Retype, word for word, every line of the records below starting at the one that contains "кликом запускаем main.pyx" and ending at the one that contains "单位旗帜**texture mother country"; include both of those lines and nothing more.

(Records from a collection)
# # # # # # #

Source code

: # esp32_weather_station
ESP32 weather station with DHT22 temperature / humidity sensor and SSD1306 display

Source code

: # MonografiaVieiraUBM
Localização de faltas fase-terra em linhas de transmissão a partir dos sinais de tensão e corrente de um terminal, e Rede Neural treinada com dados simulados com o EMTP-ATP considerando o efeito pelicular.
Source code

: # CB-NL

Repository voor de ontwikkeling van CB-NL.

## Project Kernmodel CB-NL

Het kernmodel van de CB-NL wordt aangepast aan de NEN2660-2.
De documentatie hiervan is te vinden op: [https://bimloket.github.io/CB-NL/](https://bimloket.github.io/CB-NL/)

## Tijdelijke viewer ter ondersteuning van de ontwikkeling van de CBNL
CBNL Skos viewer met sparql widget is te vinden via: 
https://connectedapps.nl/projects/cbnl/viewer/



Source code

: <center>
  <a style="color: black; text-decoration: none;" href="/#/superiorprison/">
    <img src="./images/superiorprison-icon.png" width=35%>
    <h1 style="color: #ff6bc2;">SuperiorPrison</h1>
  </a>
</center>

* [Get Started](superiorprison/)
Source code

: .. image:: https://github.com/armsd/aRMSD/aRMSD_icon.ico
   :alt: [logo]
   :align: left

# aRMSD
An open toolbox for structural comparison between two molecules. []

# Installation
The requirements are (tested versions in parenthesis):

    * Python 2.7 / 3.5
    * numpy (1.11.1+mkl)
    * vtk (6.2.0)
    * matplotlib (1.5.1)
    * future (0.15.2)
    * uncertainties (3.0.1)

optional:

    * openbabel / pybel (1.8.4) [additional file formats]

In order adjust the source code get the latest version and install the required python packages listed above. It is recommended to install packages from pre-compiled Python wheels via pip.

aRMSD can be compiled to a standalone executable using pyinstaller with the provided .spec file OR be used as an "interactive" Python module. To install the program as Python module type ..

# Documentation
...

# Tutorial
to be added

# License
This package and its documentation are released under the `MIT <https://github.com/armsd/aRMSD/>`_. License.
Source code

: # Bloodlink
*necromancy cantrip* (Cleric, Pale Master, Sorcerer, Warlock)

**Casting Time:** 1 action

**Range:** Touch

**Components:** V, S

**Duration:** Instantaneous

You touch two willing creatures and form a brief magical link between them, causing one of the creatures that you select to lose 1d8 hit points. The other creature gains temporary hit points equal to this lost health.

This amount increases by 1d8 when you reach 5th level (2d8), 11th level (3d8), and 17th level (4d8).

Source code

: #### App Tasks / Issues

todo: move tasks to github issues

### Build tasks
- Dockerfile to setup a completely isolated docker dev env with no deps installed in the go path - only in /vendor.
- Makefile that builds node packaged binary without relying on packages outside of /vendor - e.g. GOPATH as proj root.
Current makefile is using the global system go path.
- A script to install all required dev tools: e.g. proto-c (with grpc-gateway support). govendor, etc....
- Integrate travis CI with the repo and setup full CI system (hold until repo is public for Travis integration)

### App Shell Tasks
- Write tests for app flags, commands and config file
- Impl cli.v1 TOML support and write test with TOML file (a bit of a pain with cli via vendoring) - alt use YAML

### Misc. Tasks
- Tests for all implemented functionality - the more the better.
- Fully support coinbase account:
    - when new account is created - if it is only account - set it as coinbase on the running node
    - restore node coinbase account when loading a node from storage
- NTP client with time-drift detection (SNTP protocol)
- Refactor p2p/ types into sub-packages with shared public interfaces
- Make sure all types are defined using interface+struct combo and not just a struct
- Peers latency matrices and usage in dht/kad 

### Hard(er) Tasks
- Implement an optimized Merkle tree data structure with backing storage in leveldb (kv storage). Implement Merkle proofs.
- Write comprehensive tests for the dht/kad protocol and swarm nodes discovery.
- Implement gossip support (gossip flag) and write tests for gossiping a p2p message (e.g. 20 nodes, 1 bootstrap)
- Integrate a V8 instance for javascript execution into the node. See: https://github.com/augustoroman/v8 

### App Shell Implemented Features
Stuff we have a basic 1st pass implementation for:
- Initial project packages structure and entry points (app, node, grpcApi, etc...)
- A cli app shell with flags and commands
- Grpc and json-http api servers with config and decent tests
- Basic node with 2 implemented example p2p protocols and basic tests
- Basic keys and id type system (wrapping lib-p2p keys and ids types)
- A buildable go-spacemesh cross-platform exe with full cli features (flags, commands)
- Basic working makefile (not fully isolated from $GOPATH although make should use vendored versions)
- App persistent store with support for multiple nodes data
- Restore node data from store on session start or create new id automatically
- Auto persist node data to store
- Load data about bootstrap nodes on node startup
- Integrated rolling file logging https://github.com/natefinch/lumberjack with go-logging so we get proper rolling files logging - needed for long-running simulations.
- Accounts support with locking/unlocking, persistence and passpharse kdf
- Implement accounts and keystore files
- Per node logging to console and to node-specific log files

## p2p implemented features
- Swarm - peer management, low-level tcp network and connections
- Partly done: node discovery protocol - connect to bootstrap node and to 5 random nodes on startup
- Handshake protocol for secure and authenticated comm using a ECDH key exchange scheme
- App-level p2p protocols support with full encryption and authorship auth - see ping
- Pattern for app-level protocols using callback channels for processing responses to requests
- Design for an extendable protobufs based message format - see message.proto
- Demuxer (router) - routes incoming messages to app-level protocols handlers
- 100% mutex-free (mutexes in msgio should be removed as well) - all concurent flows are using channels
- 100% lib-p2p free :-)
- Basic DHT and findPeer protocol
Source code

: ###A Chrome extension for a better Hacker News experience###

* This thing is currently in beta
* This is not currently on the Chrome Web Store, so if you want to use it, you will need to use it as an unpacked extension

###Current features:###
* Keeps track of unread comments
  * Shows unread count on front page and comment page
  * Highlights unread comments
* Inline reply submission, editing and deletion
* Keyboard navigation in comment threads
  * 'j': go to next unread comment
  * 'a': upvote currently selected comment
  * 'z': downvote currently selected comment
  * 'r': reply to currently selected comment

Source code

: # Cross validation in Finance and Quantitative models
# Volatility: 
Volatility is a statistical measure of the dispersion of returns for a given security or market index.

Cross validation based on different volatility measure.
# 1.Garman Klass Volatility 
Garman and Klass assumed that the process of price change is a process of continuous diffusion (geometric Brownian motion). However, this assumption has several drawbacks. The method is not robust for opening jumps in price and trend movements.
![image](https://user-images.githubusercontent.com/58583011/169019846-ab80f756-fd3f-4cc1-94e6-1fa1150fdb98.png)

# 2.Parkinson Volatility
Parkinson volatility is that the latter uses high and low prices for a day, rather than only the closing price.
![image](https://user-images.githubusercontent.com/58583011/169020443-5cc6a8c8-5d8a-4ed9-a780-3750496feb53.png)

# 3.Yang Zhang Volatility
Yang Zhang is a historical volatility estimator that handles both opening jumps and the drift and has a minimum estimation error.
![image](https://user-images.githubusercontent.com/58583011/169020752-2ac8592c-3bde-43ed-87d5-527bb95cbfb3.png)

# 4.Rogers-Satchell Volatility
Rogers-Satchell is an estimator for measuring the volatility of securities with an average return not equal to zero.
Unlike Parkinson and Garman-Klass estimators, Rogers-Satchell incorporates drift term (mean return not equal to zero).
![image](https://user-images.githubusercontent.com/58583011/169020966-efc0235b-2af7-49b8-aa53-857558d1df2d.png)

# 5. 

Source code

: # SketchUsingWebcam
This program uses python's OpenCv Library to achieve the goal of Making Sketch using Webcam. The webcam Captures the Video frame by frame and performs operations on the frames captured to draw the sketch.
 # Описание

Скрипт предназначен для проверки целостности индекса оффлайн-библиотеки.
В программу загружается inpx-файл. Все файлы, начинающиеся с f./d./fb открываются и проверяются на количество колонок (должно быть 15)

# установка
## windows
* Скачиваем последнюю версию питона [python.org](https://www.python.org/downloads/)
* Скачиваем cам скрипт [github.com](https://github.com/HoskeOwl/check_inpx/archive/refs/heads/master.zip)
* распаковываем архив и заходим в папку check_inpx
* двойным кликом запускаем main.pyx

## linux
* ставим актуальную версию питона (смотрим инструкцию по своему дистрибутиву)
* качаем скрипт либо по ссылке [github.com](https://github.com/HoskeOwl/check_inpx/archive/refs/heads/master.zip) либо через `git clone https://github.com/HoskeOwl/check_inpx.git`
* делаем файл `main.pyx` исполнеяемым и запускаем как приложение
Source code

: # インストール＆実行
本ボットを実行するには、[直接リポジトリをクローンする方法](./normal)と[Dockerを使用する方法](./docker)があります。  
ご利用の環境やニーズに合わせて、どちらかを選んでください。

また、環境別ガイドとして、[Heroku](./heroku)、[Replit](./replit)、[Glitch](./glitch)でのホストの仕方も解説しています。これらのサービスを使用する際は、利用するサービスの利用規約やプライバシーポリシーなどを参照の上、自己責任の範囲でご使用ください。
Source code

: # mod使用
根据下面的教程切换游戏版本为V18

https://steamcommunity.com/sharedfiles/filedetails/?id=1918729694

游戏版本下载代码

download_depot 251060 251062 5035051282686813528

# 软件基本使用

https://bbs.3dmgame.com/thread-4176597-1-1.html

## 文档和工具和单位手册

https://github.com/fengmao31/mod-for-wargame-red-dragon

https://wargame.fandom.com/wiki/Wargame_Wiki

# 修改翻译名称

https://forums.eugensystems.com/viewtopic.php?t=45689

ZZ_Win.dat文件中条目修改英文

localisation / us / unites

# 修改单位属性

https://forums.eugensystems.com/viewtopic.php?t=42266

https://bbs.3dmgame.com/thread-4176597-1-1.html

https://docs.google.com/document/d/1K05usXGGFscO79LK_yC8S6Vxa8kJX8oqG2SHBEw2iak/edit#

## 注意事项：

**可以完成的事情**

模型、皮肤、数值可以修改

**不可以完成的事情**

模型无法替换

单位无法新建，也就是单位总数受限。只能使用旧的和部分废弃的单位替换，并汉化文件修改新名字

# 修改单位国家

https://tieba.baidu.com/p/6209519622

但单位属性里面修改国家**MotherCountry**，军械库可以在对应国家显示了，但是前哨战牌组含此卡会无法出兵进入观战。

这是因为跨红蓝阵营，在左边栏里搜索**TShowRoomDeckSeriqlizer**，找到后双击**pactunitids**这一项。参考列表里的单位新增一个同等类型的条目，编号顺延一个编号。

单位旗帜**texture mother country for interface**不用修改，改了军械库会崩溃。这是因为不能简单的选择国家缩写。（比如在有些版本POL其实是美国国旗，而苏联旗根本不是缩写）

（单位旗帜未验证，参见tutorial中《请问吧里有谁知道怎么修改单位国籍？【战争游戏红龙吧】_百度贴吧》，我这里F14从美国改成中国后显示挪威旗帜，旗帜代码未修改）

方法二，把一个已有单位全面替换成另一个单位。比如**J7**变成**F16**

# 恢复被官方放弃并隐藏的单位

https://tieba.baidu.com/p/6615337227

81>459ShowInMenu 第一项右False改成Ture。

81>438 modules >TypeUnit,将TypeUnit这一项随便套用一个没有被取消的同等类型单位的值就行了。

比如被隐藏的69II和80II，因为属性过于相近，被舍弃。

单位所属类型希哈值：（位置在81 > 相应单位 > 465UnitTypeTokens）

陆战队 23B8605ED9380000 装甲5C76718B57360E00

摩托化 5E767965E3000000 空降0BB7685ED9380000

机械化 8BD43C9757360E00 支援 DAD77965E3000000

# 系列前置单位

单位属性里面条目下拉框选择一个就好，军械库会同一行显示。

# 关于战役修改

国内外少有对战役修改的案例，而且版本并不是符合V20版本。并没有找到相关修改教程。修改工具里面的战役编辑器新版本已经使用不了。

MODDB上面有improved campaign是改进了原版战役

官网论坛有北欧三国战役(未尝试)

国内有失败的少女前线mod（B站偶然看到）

# # # # # # #

#### [RESULT OF THE EXERCISE]
* двойным кликом запускаем main.pyx

## linux
* ставим актуальную версию питона (смотрим инструкцию по своему дистрибутиву)
* качаем скрипт либо по ссылке [github.com](https://github.com/HoskeOwl/check_inpx/archive/refs/heads/master.zip) либо через `git clone https://github.com/HoskeOwl/check_inpx.git`
* делаем файл `main.pyx` исполнеяемым и запускаем как приложение
Source code

: # インストール＆実行
本ボットを実行するには、[直接リポジトリをクローンする方法](./normal)と[Dockerを使用する方法](./docker)があります。  
ご利用の環境やニーズに合わせて、どちらかを選んでください。

また、環境別ガイドとして、[Heroku](./heroku)、[Replit](./replit)、[Glitch](./glitch)でのホストの仕方も解説しています。これらのサービスを使用する際は、利用するサービスの利用規約やプライバシーポリシーなどを参照の上、自己責任の範囲でご使用ください。
Source code

: # mod使用
根据下面的教程切换游戏版本为V18

https://steamcommunity.com/sharedfiles/filedetails/?id=1918729694

游戏版本下载代码

download_depot 251060 251062 5035051282686813528

# 软件基本使用

https://bbs.3dmgame.com/thread-4176597-1-1.html

## 文档和工具和单位手册

https://github.com/fengmao31/mod-for-wargame-red-dragon

https://wargame.fandom.com/wiki/Wargame_Wiki

# 修改翻译名称

https://forums.eugensystems.com/viewtopic.php?t=45689

ZZ_Win.dat文件中条目修改英文

localisation / us / unites

# 修改单位属性

https://forums.eugensystems.com/viewtopic.php?t=42266

https://bbs.3dmgame.com/thread-4176597-1-1.html

https://docs.google.com/document/d/1K05usXGGFscO79LK_yC8S6Vxa8kJX8oqG2SHBEw2iak/edit#

## 注意事项：

**可以完成的事情**

模型、皮肤、数值可以修改

**不可以完成的事情**

模型无法替换

单位无法新建，也就是单位总数受限。只能使用旧的和部分废弃的单位替换，并汉化文件修改新名字

# 修改单位国家

https://tieba.baidu.com/p/6209519622

但单位属性里面修改国家**MotherCountry**，军械库可以在对应国家显示了，但是前哨战牌组含此卡会无法出兵进入观战。

这是因为跨红蓝阵营，在左边栏里搜索**TShowRoomDeckSeriqlizer**，找到后双击**pactunitids**这一项。参考列表里的单位新增一个同等类型的条目，编号顺延一个编号。

单位旗帜**texture mother country for interface**不用修改，改了军械库会崩溃。这是因为不能简单的选择国家缩写。（比如在有些版本POL其实是美国国旗，而苏联旗根本不是缩写）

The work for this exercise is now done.